DIRECTIONS: Write only the number of lines in the entries below that contain the string "module".

──────────────────────────────

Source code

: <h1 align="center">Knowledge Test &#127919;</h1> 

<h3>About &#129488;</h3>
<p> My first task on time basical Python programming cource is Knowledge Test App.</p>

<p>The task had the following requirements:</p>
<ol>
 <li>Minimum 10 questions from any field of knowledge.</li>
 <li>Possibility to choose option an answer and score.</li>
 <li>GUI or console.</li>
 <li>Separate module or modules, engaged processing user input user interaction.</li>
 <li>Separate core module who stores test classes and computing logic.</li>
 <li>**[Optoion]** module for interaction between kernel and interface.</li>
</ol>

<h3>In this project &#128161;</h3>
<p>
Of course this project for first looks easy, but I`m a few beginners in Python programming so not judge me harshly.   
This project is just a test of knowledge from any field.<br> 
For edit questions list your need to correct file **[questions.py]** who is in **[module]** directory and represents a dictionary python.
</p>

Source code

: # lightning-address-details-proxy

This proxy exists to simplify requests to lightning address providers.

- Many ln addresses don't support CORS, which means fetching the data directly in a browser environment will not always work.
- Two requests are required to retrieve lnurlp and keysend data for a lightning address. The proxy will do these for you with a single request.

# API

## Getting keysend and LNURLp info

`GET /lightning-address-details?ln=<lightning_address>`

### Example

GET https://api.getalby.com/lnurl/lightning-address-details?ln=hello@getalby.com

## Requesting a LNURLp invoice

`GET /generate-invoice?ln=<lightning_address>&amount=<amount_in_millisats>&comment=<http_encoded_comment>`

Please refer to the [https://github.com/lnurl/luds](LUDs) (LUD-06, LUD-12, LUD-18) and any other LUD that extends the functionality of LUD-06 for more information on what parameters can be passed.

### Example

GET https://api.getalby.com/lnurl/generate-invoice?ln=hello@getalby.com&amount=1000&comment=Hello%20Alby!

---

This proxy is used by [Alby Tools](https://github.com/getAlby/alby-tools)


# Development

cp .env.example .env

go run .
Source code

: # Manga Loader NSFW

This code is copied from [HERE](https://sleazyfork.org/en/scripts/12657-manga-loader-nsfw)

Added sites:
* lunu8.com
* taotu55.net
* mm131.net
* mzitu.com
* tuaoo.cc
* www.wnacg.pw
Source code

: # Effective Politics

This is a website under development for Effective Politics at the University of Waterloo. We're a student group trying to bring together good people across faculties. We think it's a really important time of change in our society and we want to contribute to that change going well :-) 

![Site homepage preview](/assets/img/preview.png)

──────────────────────────────

REPLY TO THE TASK: 4